The Latest Tool for Suppressing Unpopular Speech: Special Use Permits

by James A. Bacon

With considerable fanfare by Governor Glenn Youngkin, Armed Forces Brewing announced six days ago that it would relocate its headquarters from Annapolis, Md., to Norfolk, creating 47 local jobs. The company, which markets its beer by adopting a rough, often profane language prevalent in the military, says it will hire veterans for 70% of its workforce.

Good news, right?

Not for some people. Within days, opposition surfaced. Norfolk Councilwoman Andria McClellan has said Armed Forces may have a tough time getting business permits from the City Council, according to WHRO. The company’s offense? Supposed misogyny in its ads and anti-LGBQT+ statements by the president.

Misogyny? Apparently, CEO Rob O’Neill, a retired Navy SEAL, fired guns in an ad flanked by a woman in skimpy military-themed costumes.

Anti-LGBQT+? Appearing on Fox News, O’Neill condemned the Navy’s use of a drag queen in recruitment ads after tweeting, “I can’t believe I fought for this.”

Hmmm. There’s a time-honored American tradition of hawking products from motorcycles to… beer by appealing to the target audience of younger males with bikini-clad models. Those ads aren’t for everyone. But they’re not meant to be. Is such advertising to be suppressed because some bluenose or hyper-feminist, for whom the ads are not intended, take offense?

As for using drag queens as a recruitment tool, that’s utter insanity. Does any person not suffering from psychotic hallucinations think that such ads will be anything but a turn-off to the primary demographic from which the military recruits? Or that drag-queen ads will bolster recruitment from the military’s all-important alternate-sexuality demographic?

But there’s a much bigger point. People are entitled to their views.
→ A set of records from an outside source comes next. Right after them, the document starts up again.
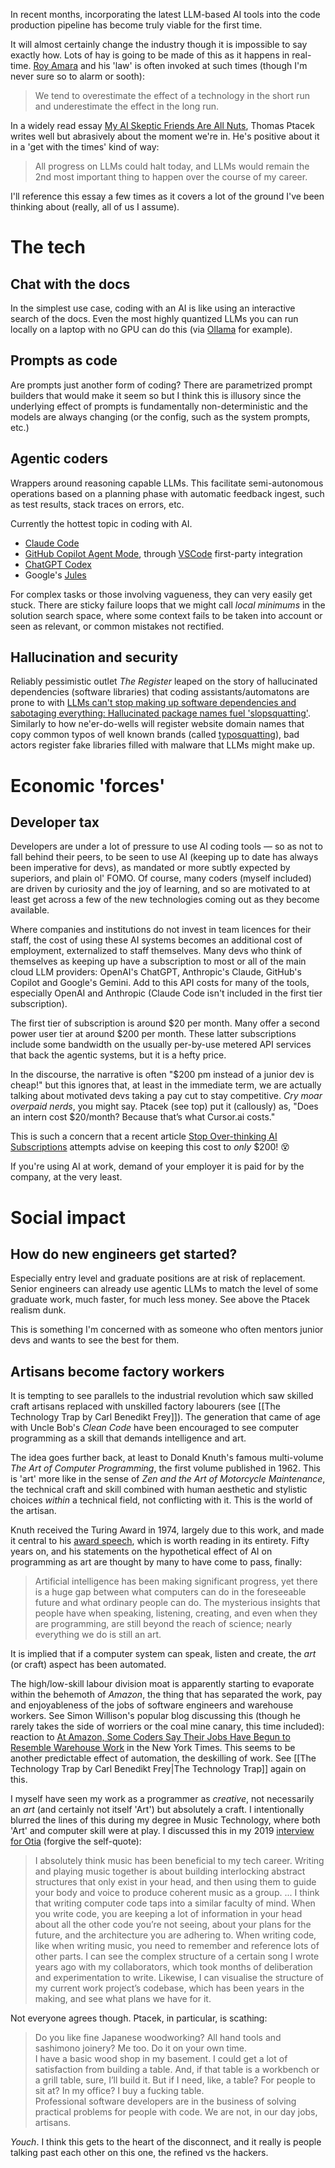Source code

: In recent months, incorporating the latest LLM-based AI tools into the code production pipeline has become truly viable for the first time.

It will almost certainly change the industry though it is impossible to say exactly how. Lots of hay is going to be made of this as it happens in real-time. [Roy Amara](https://en.wikipedia.org/wiki/Roy_Amara) and his 'law' is often invoked at such times (though I'm never sure so to alarm or sooth):

> We tend to overestimate the effect of a technology in the short run and underestimate the effect in the long run.

In a widely read essay [My AI Skeptic Friends Are All Nuts](https://fly.io/blog/youre-all-nuts/), Thomas Ptacek writes well but abrasively about the moment we're in. He's positive about it in a 'get with the times' kind of way:

> All progress on LLMs could halt today, and LLMs would remain the 2nd most important thing to happen over the course of my career.

I'll reference this essay a few times as it covers a lot of the ground I've been thinking about (really, all of us I assume).

# The tech

## Chat with the docs

In the simplest use case, coding with an AI is like using an interactive search of the docs. Even the most highly quantized LLMs you can run locally on a laptop with no GPU can do this (via [Ollama](https://ollama.com/) for example).

## Prompts as code

Are prompts just another form of coding? There are parametrized prompt builders that would make it seem so but I think this is illusory since the underlying effect of prompts is fundamentally non-deterministic and the models are always changing (or the config, such as the system prompts, etc.)

## Agentic coders

Wrappers around reasoning capable LLMs. This facilitate semi-autonomous operations based on a planning phase with automatic feedback ingest, such as test results, stack traces on errors, etc.

Currently the hottest topic in coding with AI.

* [Claude Code](https://www.anthropic.com/claude-code)
* [GitHub Copilot Agent Mode](https://github.blog/news-insights/product-news/github-copilot-the-agent-awakens/), through [VSCode](https://code.visualstudio.com/) first-party integration
* [ChatGPT Codex](https://chatgpt.com/codex)
* Google's [Jules](https://jules.google/)

For complex tasks or those involving vagueness, they can very easily get stuck. There are sticky failure loops that we might call *local minimums* in the solution search space, where some context fails to be taken into account or seen as relevant, or common mistakes not rectified.

## Hallucination and security

Reliably pessimistic outlet _The Register_ leaped on the story of hallucinated dependencies (software libraries) that coding assistants/automatons are prone to with [LLMs can't stop making up software dependencies and sabotaging everything: Hallucinated package names fuel 'slopsquatting'](https://www.theregister.com/2025/04/12/ai_code_suggestions_sabotage_supply_chain/). Similarly to how ne'er-do-wells will register website domain names that copy common typos of well known brands (called [typosquatting](https://capec.mitre.org/data/definitions/630.html)), bad actors register fake libraries filled with malware that LLMs might make up.

# Economic 'forces'

## Developer tax

Developers are under a lot of pressure to use AI coding tools — so as not to fall behind their peers, to be seen to use AI (keeping up to date has always been imperative for devs), as mandated or more subtly expected by superiors, and plain ol' FOMO. Of course, many coders (myself included) are driven by curiosity and the joy of learning, and so are motivated to at least get across a few of the new technologies coming out as they become available.

Where companies and institutions do not invest in team licences for their staff, the cost of using these AI systems becomes an additional cost of employment, externalized to staff themselves. Many devs who think of themselves as keeping up have a subscription to most or all of the main cloud LLM providers: OpenAI's ChatGPT, Anthropic's Claude, GitHub's Copilot and Google's Gemini. Add to this API costs for many of the tools, especially OpenAI and Anthropic (Claude Code isn't included in the first tier subscription).

The first tier of subscription is around $20 per month. Many offer a second power user tier at around $200 per month. These latter subscriptions include some bandwidth on the usually per-by-use metered API services that back the agentic systems, but it is a hefty price.

In the discourse, the narrative is often "$200 pm instead of a junior dev is cheap!" but this ignores that, at least in the immediate term, we are actually talking about motivated devs taking a pay cut to stay competitive. _Cry moar overpaid nerds_, you might say. Ptacek (see top) put it (callously) as, "Does an intern cost $20/month? Because that’s what Cursor.ai costs."

This is such a concern that a recent article [Stop Over-thinking AI Subscriptions](https://steipete.me/posts/2025/stop-overthinking-ai-subscriptions) attempts advise on keeping this cost to _only_ $200! 😵

If you're using AI at work, demand of your employer it is paid for by the company, at the very least.

# Social impact

## How do new engineers get started?

Especially entry level and graduate positions are at risk of replacement. Senior engineers can already use agentic LLMs to match the level of some graduate work, much faster, for much less money. See above the Ptacek realism dunk.

This is something I'm concerned with as someone who often mentors junior devs and wants to see the best for them.

## Artisans become factory workers

It is tempting to see parallels to the industrial revolution which saw skilled craft artisans replaced with unskilled factory labourers (see [[The Technology Trap by Carl Benedikt Frey]]). The generation that came of age with Uncle Bob's *Clean Code* have been encouraged to see computer programming as a skill that demands intelligence and art.

The idea goes further back, at least to Donald Knuth's famous multi-volume *The Art of Computer Programming*, the first volume published in 1962. This is 'art' more like in the sense of _Zen and the Art of Motorcycle Maintenance_, the technical craft and skill combined with human aesthetic and stylistic choices _within_ a technical field, not conflicting with it. This is the world of the artisan.

Knuth received the Turing Award in 1974, largely due to this work, and made it central to his [award speech](https://paulgraham.com/knuth.html), which is worth reading in its entirety. Fifty years on, and his statements on the hypothetical effect of AI on programming as art are thought by many to have come to pass, finally:

> Artificial intelligence has been making significant progress, yet there is a huge gap between what computers can do in the foreseeable future and what ordinary people can do. The mysterious insights that people have when speaking, listening, creating, and even when they are programming, are still beyond the reach of science; nearly everything we do is still an art.

It is implied that if a computer system can speak, listen and create, the *art* (or craft) aspect has been automated.

The high/low-skill labour division moat is apparently starting to evaporate within the behemoth of *Amazon*, the thing that has separated the work, pay and enjoyableness of the jobs of software engineers and warehouse workers. See Simon Willison's popular blog discussing this (though he rarely takes the side of worriers or the coal mine canary, this time included): reaction to [At Amazon, Some Coders Say Their Jobs Have Begun to Resemble Warehouse Work](https://simonwillison.net/2025/May/28/amazon-some-coders) in the New York Times. This seems to be another predictable effect of automation, the deskilling of work. See [[The Technology Trap by Carl Benedikt Frey|The Technology Trap]] again on this.

I myself have seen my work as a programmer as _creative_, not necessarily an *art* (and certainly not itself 'Art') but absolutely a craft. I intentionally blurred the lines of this during my degree in Music Technology, where both 'Art' and computer skill were at play. I discussed this in my 2019 [interview for Otia](https://otia.io/2019/12/06/simon-kenny-technical-lead-and-musician/) (forgive the self-quote):

> I absolutely think music has been beneficial to my tech career. Writing and playing music together is about building interlocking abstract structures that only exist in your head, and then using them to guide your body and voice to produce coherent music as a group. ... I think that writing computer code taps into a similar faculty of mind. When you write code, you are keeping a lot of information in your head about all the other code you’re not seeing, about your plans for the future, and the architecture you are adhering to. When writing code, like when writing music, you need to remember and reference lots of other parts. I can see the complex structure of a certain song I wrote years ago with my collaborators, which took months of deliberation and experimentation to write. Likewise, I can visualise the structure of my current work project’s codebase, which has been years in the making, and see what plans we have for it.

Not everyone agrees though. Ptacek, in particular, is scathing:

> Do you like fine Japanese woodworking? All hand tools and sashimono joinery? Me too. Do it on your own time.  
> I have a basic wood shop in my basement. I could get a lot of satisfaction from building a table. And, if that table is a workbench or a grill table, sure, I’ll build it. But if I need, like, a table? For people to sit at? In my office? I buy a fucking table.  
> Professional software developers are in the business of solving practical problems for people with code. We are not, in our day jobs, artisans.

*Youch*. I think this gets to the heart of the disconnect, and it really is people talking past each other on this one, the refined vs the hackers.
People are entitled to criticize Armed Services Brewing. People are free to organize protest rallies and call for boycotts. Until recently, however, people have not been entitled to utilize a government power — denying special use permits — to squelch a company because of views expressed by company executives.

The foes of Armed Services Brewing do have one shred of an argument. The company is receiving unspecified incentives to move to Norfolk. “I feel like our taxpayer dollars are going toward a brewery that’s not a good fit for the community, forcing us to have an anti-trans brewery into the community,” said a protester quoted by WHRO.

But that argument cuts two ways. It can be used by anyone to oppose any business receiving incentives because every business does something to offend someone’s political sensibilities. The defining cultural characteristic of our era is an eagerness to take offense at imperceptible slights. Once leftists have set the precedent of using government permitting powers to cancel conservative expression, it takes no imagination to think that rightists will respond in kind. This is the path of madness.